'Lateef! Help!' moaned Khôjee, who was clinging frantically, uselessly, to one corner of the lone white veil. 'She is mad! the ring!--I had to dress--and she too---for the Lord-sahib--and it was not there! I told you how it would be--it is the ring!'
An awful laugh echoed through the courtyard.
'Yea! the ring! the ring!' repeated Noormahal mockingly. 'Sa'adut's ring--the Ring of Kingship. Liar! Lo! I could kill thee for the lie. It is not there--Noormahal! Mother of Kings, dost hear? It is not there--it was not there when I went to find it.'
There was self-pity, amazement, now, in the voice which had begun so recklessly, and Jack Raymond--watching the figure with every nerve and muscle tense for action--breathed a quick breath of relief; for self-pity meant almost the only hope of averting the mad leap there was so little chance of preventing.
But Lateefa's high voice followed sharply, almost exultingly--
'What then?' he cried, 'when I have it safe! Yea! Mother of Kings! The ring is safe. I swear it. I have it yonder in the bazaar--in the Nawâb's house--I----'
He paused, compelled to silence by her face, by the outstretched hand which, falling from its appeal to high Heaven, pointed its finger at him accusingly.
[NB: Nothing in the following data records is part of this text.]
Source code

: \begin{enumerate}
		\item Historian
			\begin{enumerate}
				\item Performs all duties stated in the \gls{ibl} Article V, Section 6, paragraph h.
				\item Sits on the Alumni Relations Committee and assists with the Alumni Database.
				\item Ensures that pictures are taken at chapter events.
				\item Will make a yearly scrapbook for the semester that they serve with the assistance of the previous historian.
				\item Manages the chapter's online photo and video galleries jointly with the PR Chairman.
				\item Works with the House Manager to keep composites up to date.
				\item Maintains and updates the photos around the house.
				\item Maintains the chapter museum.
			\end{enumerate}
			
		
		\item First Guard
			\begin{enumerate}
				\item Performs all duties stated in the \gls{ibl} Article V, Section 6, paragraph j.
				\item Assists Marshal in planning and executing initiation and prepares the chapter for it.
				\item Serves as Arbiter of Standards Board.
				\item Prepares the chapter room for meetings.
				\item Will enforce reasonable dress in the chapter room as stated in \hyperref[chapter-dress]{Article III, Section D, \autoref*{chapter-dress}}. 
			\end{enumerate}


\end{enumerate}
'Dost hear him?' she asked mincingly, and Jack Raymond instinctively moved a step nearer. 'He, the pandar, hath the ring safe; safe in the bazaar; safe in the Nawâb's house; safe for the Nawâb's bride----'
'Look out!' shouted Jack Raymond, dashing forward, for he knew what that thought would bring.
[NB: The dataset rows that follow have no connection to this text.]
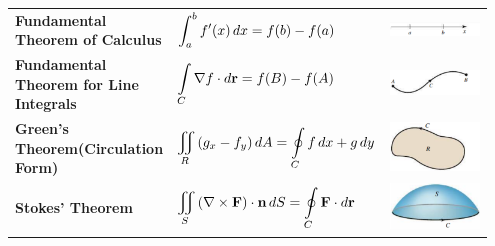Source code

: \documentclass[../mathNotesPreamble]{subfiles}
\begin{document}
  \begin{center}
    \renewcommand{\arraystretch}{3}
    \begin{tabular}{@{}m{0.32\linewidth}m{0.4\linewidth}m{0.23\linewidth}@{}}\toprule
      \textbf{Fundamental Theorem of Calculus}& $\displaystyle\int_a^b f'(x)\,dx=f(b)-f(a)$& \includegraphics[width=\linewidth]{../images/briggs_17_08/tab17_04a}\\
      \textbf{Fundamental Theorem for Line Integrals}& $\displaystyle\int\limits_C \nabla f\cdot d{\mathbf{r}}=f(B)-f(A)$& \includegraphics[width=\linewidth]{../images/briggs_17_08/tab17_04b}\\
      \textbf{Green's Theorem\newline (Circulation Form)}& $\displaystyle\iint\limits_R {\left(g_x-f_y\right)}\,dA=\oint\limits_C f\,dx+g\,dy$& \includegraphics[width=\linewidth]{../images/briggs_17_08/tab17_04c}\\
      \textbf{Stokes' Theorem}& $\displaystyle\iint\limits_S {\left(\nabla\times\mathbf F\right)}\cdot{\mathbf{n}}\,dS=\oint\limits_C \mathbf F\cdot d{\mathbf{r}}$& \includegraphics[width=\linewidth]{../images/briggs_17_08/tab17_04d}\\

\end{tabular}
\end{center}
\end{document}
But he was too late. With one cry of 'Liars,' one horrid laugh, the slender white figure leaped into the air, the veil--detained uselessly in Khôjee's helpless hold--falling from the small sleek head; and the Nawâbin Noormahal, the Light-of-Palaces, went down as she had stood, mocking, defiant, into the depth of the well; the last thing seen of her, those wild appealing hands.